Edit: blew off a bit about Nix, and am embarrassed about it, especially since you were trying to be helpful. Thank you for mentioning the old Nix flake as a possible solution.
Rest of old content:
And, tbh, if @owi doesn’t get back to you, you might have license to seize the Hackage name, or just fork it.
Hi. I don’t have time or interest in maintaining Haskell packages these days, since a few years when family life started. I’d be happy to grant admin rights and perhaps move the project to a separate org on GitHub, if anyone wants to take it over. Let me know.
To be clear, I have no intention to take-over/seize neither the GitHub project nor the Hackage name, let’s not go ahead of ourselves @Liamzy Thanks for proposing anyway!
I am currently experimenting with updating the build tooling and dependencies, then will look into porting the logic to gtk4.

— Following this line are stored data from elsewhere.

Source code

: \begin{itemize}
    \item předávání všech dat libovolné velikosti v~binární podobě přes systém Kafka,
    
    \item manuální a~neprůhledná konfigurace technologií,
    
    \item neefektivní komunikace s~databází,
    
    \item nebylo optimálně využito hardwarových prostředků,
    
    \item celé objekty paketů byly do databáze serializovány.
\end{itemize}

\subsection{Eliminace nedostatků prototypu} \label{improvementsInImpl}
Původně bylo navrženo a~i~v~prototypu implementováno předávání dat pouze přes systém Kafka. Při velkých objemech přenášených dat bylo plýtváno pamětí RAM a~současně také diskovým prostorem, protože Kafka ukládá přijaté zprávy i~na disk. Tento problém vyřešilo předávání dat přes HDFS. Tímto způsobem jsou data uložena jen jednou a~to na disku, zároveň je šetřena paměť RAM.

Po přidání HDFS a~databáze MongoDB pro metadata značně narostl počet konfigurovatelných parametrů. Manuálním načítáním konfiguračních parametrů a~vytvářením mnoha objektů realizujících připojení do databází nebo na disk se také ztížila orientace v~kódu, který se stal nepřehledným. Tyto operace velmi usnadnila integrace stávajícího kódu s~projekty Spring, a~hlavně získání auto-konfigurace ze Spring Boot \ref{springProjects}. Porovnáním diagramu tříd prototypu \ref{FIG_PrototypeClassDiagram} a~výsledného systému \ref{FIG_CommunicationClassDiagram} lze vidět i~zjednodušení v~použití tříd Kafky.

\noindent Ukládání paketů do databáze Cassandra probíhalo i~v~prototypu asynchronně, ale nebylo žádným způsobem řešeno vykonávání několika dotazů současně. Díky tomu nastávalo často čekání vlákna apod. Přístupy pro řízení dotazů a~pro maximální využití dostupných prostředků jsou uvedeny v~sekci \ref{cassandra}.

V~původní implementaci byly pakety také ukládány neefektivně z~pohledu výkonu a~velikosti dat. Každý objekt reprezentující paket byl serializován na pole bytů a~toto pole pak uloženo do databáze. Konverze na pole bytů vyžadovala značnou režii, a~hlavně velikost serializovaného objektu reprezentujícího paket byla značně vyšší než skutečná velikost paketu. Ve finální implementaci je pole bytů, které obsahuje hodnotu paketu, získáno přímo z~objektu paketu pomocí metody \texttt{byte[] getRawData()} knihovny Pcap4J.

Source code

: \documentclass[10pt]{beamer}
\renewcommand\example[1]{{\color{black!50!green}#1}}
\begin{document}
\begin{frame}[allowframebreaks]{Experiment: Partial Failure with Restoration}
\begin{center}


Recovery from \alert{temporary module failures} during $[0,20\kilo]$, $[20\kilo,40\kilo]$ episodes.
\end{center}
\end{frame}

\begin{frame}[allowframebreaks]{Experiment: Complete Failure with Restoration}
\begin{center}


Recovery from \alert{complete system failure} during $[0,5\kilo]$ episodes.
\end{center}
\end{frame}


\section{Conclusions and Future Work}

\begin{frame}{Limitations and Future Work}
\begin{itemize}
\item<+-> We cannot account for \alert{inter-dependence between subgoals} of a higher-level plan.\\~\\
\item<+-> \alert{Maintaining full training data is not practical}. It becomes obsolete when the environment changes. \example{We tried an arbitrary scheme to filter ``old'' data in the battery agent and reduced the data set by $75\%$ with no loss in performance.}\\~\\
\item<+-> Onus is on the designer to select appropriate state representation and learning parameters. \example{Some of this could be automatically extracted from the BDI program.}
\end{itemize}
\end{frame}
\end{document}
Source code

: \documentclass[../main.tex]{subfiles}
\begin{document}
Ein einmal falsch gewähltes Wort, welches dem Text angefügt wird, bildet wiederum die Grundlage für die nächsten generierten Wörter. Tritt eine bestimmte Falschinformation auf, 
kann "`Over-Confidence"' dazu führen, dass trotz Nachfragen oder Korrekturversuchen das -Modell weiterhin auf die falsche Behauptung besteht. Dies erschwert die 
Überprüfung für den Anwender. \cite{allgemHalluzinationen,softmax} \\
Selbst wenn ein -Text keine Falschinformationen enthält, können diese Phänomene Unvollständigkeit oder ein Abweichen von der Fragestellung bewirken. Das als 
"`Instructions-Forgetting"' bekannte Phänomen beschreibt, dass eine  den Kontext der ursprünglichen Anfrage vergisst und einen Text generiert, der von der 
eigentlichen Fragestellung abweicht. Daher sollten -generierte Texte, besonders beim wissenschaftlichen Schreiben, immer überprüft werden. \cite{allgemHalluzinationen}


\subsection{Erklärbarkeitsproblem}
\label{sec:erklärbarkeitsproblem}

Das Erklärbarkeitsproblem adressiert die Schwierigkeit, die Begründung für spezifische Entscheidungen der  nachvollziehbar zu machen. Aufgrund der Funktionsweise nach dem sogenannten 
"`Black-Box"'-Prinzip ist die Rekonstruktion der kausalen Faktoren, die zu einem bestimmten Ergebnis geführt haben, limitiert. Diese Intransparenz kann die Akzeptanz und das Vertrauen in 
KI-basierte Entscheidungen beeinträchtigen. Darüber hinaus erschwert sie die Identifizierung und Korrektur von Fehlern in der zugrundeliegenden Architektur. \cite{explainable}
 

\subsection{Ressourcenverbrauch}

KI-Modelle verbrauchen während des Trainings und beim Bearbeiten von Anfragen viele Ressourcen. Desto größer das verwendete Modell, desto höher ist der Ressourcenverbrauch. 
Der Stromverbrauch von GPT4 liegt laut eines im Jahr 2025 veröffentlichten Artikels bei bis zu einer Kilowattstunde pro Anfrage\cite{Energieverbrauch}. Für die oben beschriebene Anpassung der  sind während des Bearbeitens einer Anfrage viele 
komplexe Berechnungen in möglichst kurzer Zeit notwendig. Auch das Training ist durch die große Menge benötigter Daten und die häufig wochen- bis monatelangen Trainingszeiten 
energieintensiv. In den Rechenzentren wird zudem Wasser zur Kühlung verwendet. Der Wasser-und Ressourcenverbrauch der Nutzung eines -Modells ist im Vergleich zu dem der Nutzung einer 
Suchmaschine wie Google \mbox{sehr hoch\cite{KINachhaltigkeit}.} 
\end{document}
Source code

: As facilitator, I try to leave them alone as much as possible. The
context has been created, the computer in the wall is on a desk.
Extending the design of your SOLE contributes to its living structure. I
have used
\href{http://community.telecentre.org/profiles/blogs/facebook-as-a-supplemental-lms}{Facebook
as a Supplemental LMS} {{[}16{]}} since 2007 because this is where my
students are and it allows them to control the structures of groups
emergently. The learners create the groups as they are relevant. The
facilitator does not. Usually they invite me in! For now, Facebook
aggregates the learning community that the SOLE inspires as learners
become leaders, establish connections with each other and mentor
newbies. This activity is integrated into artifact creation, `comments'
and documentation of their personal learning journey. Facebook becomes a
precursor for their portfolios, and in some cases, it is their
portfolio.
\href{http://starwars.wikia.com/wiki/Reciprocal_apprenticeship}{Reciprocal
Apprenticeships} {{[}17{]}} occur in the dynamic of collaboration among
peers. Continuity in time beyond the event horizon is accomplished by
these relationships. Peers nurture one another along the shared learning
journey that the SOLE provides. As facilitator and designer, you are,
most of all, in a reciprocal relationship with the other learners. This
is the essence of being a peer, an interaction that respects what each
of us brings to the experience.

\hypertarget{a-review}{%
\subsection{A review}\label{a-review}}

If ever a working solution emerges (big IF), I guess it would be named gi-gtk4-declarative, anyway. The APIs are different enough, and could/should co-exist in different packages.
I already feel the pain of gi-gtk sharing a name for both its GTK 3 and GTK 4 bindings. Wouldn’t want that for users of a hypothetical GTK 4 port of gi-gtk-declarative.
FWIW, I think that makes a lot of sense if the goal is to use GTK 4.x. I’m not that familiar with the new API, other than noticing it’s probably not a straightforward port.
Would you mind granting me rights on Hackage so I can bump bounds when new dependency versions get released? I’m taking care of a few packages in that way already. (I don’t intend to actually release any code, just make Hackage revisions if necessary.)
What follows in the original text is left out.